Para finalizar, muitos dispositivos se tornam inseguros para usuários que não prestam atenção às configurações. É muito comum (você pode verificar isso no Shodan), encontrar portas e serviços habilitados por padrão, até mesmo alguns obsoletos ou que não estão sendo usados. Além disso, você provavelmente já ouviu falar sobre os usuários e senhas de fábrica (padrão) que não foram alterados e os protocolos inseguros que detalhamos nos casos anteriores.

Até mesmo os desenvolvedores, às vezes, esquecem de desativar o recurso de depuração, que permite que um atacante interaja com a assinatura ou com o sistema operacional do computador. Esse é o caso de alguns dispositivos Android que chegaram ao mercado asiático com a porta ADB (Android Debug Bridge) ativada por padrão e que permitiu que um minerador de criptomoedas infectasse o dispositivo e usasse seus recursos.

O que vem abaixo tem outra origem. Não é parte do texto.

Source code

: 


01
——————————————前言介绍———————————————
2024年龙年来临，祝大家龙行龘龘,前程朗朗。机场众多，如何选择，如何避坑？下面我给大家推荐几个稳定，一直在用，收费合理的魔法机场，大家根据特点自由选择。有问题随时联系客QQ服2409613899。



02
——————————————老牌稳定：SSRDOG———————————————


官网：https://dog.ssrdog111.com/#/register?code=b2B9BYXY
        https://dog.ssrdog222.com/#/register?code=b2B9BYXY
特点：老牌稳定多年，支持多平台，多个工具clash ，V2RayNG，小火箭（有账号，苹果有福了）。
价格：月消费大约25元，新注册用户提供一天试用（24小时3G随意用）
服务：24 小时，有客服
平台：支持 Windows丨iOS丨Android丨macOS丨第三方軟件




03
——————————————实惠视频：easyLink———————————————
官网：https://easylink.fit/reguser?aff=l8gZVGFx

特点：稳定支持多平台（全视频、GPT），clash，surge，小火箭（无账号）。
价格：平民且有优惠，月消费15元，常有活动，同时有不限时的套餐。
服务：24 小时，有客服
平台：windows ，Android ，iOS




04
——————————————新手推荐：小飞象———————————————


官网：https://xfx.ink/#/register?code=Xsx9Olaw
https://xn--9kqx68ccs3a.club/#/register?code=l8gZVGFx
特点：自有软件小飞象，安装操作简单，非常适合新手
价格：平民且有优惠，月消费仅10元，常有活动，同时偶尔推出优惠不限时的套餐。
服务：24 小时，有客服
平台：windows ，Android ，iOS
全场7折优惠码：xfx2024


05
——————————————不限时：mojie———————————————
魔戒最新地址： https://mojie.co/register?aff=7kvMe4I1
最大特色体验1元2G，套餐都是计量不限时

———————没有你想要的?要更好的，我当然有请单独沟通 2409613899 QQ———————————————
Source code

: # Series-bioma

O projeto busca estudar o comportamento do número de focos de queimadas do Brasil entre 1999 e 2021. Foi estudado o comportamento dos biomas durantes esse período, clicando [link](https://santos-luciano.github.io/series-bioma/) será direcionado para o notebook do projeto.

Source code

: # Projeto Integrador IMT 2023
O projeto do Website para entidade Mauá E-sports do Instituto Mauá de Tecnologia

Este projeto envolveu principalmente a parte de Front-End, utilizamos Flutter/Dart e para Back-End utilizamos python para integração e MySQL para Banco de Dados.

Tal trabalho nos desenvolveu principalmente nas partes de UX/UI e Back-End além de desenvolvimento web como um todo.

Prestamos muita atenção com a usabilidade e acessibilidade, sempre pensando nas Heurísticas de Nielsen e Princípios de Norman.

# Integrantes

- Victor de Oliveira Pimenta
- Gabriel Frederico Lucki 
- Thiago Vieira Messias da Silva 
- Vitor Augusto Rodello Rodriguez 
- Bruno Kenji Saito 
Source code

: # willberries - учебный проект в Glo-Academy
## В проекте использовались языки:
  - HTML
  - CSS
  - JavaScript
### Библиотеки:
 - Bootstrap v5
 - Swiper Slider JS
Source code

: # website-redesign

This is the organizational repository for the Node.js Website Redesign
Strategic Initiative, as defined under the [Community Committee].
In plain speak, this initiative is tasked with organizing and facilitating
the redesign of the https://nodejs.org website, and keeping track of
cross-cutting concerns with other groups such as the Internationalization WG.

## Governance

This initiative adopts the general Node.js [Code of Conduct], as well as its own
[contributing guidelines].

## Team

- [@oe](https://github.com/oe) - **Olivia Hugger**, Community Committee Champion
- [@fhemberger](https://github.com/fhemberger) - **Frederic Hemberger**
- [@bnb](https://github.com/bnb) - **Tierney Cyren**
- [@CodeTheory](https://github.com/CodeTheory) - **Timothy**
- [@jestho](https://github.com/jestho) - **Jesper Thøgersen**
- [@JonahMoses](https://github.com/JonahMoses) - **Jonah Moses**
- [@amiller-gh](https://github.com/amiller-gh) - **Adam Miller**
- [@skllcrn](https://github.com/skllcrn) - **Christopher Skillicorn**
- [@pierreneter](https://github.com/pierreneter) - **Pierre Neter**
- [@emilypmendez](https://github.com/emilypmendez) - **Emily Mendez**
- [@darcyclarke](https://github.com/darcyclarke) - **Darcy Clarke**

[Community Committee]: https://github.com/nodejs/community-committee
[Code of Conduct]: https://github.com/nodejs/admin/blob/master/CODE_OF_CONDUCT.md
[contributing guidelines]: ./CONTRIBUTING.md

Caso tenha dispositivos que deseja analisar, saiba por onde iniciar sua análise para encontrar vulnerabilidades. Por outro lado, se você é um daqueles que gosta de uma casa inteligente, mas prioriza a segurança, existem algumas medidas de segurança que devem ser consideradas:

  • Mantenha seus dispositivos atualizados. Muitas vulnerabilidades são relatadas e corrigidas em pouco tempo, portanto, caso mantenha a versão mais recente dos aplicativos e do firmware, ficará menos vulnerável.
  • Pesquise e analise qual dispositivo deve comprar. Na Internet existem muitas análises de segurança publicadas sobre vários dispositivos. Você pode até usar engenharia reversa para analisar aplicativos antes de comprar um dispositivo e escolher o modelo mais seguro.Se você é um desenvolvedor, inclua a segurança desde o design do seu aplicativo e realize auditorias que incluam testes de segurança.
  • Separe algum tempinho para configurar seus dispositivos corretamente. Desabilite portas e serviços que você não usa, evite configurações padrão e altere as senhas.